Вайолет перегибается через меня и достает фляжку из своей сумки. Мне по барабану – стоит у меня с тех пор, как мы вернулись в палатку.
– Я не к тому, что я хреновый палеонтолог, – объясняет она. – Но проект, которым я занимаюсь у него, – полная чушь. Любой другой закрыл бы его еще несколько месяцев назад.
– А идея была твоя?
– Нет, его. Но с моей колокольни трезво оценить проект проще, чем с его.
– Ты морочишь ему голову?
– Нет. Я все время говорю ему, что это курам на смех и что проект пора закрывать.
– Тогда твоя совесть чиста, – говорю я. – Что за проект?
Она молчит, давая понять, что расскажет сознательно, а не потому, что я такой ловкач. И выкладывает:
– Проект называется “Куриное топливо”. Суть такая: поскольку американцы ежедневно убивают двадцать два миллиона кур, а куры произошли от динозавров, надо использовать куриные кости для производства сырой нефти. Нет, я не прикалываюсь.
– Нет, ты прикалываешься.
– Нет. Вот так вот. Вот чем я занимаюсь – проектом “Куриное топливо” для Милл-Ота.
– А это вообще возможно?
– Нет, конечно. Нефть образовалась в первую очередь не из динозавров, а из водорослей и зоопланктона. И потом их надо расщеплять миллионы лет под сверхвысоким давлением, при сверхвысоких температурах, в бескислородной среде, используя огромное количество энергии.
– Милл-От знает об этом?
– Конечно. Я говорила ему еще до того, как он меня нанял.

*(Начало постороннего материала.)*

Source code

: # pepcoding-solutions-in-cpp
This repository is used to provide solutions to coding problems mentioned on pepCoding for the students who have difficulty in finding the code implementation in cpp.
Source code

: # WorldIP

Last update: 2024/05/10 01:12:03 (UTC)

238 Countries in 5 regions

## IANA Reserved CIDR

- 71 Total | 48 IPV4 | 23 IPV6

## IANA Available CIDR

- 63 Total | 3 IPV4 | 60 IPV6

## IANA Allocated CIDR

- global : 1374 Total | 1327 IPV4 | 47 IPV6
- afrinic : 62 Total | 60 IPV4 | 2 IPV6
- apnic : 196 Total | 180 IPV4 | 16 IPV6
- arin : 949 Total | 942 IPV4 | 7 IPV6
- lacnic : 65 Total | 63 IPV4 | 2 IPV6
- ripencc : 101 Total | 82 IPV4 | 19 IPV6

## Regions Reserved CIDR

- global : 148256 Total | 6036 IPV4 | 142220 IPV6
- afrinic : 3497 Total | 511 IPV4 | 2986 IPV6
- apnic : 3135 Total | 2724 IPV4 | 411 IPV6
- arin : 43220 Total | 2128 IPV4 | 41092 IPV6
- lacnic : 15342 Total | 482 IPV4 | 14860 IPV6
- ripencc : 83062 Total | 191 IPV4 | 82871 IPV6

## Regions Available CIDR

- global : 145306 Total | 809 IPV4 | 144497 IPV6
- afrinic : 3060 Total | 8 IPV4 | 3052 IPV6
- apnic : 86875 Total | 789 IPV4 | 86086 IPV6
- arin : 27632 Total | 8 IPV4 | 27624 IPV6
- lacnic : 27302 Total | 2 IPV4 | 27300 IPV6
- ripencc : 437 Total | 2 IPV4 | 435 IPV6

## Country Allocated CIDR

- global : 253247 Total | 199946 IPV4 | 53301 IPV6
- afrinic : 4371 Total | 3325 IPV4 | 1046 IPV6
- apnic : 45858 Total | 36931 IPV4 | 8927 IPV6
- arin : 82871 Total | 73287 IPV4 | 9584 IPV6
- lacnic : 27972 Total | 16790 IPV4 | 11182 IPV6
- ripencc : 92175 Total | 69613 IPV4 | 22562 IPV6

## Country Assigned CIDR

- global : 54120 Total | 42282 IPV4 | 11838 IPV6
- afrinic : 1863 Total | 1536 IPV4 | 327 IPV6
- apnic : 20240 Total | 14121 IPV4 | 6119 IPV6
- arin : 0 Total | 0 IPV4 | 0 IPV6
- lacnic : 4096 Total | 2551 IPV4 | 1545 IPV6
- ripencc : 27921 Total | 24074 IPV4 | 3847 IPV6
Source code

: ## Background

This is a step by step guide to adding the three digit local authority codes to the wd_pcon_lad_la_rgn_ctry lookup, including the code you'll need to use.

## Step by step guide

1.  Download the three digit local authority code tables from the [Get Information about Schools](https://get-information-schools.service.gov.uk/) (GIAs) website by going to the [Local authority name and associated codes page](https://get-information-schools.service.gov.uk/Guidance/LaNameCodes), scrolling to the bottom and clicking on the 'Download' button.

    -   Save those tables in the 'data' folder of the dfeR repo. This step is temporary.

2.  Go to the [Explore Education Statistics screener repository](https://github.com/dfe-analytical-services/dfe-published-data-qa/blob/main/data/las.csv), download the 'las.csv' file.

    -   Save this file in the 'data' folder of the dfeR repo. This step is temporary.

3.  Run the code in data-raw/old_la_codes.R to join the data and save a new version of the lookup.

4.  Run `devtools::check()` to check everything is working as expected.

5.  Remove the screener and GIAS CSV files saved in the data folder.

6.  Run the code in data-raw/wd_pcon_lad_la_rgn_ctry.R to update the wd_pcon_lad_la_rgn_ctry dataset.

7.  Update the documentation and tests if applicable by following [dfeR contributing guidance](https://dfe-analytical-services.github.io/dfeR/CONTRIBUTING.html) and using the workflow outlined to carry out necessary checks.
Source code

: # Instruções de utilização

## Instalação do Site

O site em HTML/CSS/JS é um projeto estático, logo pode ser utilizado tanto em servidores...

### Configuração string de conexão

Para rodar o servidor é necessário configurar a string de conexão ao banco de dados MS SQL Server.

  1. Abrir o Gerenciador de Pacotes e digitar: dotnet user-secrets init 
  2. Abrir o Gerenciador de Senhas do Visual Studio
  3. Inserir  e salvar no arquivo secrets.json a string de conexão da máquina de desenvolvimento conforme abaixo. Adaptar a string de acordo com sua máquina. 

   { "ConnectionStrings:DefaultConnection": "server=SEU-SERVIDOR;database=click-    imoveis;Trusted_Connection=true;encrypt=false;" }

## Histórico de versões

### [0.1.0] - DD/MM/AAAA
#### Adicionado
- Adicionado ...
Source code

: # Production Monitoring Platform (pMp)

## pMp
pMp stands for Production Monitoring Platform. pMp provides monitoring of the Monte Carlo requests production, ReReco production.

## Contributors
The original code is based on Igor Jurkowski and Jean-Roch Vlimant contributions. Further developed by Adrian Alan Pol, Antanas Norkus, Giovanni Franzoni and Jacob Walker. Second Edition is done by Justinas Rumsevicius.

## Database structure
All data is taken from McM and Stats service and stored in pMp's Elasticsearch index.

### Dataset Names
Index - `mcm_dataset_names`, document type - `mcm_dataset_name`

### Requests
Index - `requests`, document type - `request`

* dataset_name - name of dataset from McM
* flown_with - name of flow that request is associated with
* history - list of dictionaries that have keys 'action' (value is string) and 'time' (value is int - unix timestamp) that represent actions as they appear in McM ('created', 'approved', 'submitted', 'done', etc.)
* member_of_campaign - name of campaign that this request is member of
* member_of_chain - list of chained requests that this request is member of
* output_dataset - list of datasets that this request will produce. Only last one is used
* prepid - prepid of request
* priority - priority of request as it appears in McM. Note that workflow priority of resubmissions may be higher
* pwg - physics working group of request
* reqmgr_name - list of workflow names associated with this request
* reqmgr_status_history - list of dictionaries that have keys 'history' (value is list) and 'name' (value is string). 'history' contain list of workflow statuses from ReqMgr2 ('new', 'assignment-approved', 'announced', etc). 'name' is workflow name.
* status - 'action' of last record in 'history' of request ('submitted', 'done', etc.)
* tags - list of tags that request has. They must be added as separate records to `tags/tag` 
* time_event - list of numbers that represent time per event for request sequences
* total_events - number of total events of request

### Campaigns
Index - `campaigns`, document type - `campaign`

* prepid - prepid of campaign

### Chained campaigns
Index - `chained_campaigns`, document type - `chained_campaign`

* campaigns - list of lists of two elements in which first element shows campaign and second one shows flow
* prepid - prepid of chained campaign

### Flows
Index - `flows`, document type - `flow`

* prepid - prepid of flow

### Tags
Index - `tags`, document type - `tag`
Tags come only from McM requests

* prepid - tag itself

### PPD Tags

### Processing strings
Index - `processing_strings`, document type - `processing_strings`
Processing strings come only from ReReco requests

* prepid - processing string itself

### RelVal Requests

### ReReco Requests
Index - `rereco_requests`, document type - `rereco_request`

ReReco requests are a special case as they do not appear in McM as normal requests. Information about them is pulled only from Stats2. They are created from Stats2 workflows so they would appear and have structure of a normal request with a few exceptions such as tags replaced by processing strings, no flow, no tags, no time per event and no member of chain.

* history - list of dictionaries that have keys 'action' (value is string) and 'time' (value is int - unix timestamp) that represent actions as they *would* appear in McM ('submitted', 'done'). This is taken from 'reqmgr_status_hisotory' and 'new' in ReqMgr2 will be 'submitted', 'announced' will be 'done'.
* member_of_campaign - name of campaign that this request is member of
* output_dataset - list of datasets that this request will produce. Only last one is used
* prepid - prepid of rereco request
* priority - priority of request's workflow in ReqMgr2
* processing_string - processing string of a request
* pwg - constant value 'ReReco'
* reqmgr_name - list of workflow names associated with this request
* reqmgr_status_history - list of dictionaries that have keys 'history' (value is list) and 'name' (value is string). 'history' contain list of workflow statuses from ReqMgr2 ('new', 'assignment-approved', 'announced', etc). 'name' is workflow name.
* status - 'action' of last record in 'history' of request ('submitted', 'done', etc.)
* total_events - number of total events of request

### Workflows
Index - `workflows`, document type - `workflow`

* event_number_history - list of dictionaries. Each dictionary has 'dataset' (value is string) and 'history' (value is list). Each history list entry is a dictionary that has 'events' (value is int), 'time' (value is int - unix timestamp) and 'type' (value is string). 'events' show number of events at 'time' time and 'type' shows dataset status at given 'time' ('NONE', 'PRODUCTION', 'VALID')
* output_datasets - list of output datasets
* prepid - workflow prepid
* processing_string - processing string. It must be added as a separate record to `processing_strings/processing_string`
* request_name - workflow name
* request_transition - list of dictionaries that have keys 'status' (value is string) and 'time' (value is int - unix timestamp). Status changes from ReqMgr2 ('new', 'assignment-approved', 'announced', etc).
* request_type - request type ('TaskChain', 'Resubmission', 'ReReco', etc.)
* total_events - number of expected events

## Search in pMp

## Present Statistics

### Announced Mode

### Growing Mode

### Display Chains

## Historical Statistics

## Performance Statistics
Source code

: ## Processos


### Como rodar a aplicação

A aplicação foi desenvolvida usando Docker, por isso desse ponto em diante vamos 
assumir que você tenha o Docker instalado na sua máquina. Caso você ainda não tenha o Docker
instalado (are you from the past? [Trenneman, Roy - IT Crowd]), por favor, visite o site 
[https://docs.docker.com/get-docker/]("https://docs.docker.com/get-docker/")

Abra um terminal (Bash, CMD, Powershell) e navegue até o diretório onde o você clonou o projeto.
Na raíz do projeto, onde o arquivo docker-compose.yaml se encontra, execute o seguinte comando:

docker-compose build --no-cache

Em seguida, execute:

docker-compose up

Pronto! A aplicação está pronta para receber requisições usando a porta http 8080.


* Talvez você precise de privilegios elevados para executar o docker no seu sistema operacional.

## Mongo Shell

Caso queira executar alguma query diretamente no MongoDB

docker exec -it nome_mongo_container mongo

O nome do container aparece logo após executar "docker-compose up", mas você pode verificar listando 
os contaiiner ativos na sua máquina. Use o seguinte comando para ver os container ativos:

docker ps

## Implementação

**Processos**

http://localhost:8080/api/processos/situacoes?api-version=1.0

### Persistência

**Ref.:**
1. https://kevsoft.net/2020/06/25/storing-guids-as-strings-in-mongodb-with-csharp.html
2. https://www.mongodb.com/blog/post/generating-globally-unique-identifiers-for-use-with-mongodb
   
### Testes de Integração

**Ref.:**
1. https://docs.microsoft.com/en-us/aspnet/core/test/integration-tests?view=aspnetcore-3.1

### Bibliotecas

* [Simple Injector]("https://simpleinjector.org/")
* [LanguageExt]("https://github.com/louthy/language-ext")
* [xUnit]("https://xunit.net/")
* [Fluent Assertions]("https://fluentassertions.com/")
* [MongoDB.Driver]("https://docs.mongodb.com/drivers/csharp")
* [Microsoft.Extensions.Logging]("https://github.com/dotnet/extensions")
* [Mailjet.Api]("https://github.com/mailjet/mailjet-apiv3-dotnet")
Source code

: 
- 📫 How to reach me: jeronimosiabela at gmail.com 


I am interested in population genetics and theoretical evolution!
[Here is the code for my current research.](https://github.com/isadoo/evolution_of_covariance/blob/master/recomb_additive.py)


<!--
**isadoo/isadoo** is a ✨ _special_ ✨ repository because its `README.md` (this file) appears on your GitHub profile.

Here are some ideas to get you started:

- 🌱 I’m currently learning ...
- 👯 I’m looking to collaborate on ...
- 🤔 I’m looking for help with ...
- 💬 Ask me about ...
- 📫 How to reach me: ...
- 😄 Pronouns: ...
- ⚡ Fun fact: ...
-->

– Черт! Да он и впрямь влюблен в тебя.
– Это вряд ли.
– Тогда почему он тебя не увольняет?
– Он говорит, его не волнует, даст ли этот проект результат, ему нужно, чтобы у него в штате был человек, который может стать ведущим в мире экспертом по образованию нефти.
– Это разумно.
– Это безумно. Я не тот человек для такой работы. Образование нефти – самая высокооплачиваемая специализация в геологии уже сотню лет. Потому мы и знаем, где надо бурить. В мире десять тысяч специалистов, которые уже сейчас разбираются в этом лучше, чем когда-нибудь смогу разобраться я. Мне это даже не интересно. Я считаю, что нефть приносит миру одно только зло. Для меня вся техника – это лишь разные проявления паразита в организме человечества.
– А он – миллиардер-технарь. Я же говорю, это любовь.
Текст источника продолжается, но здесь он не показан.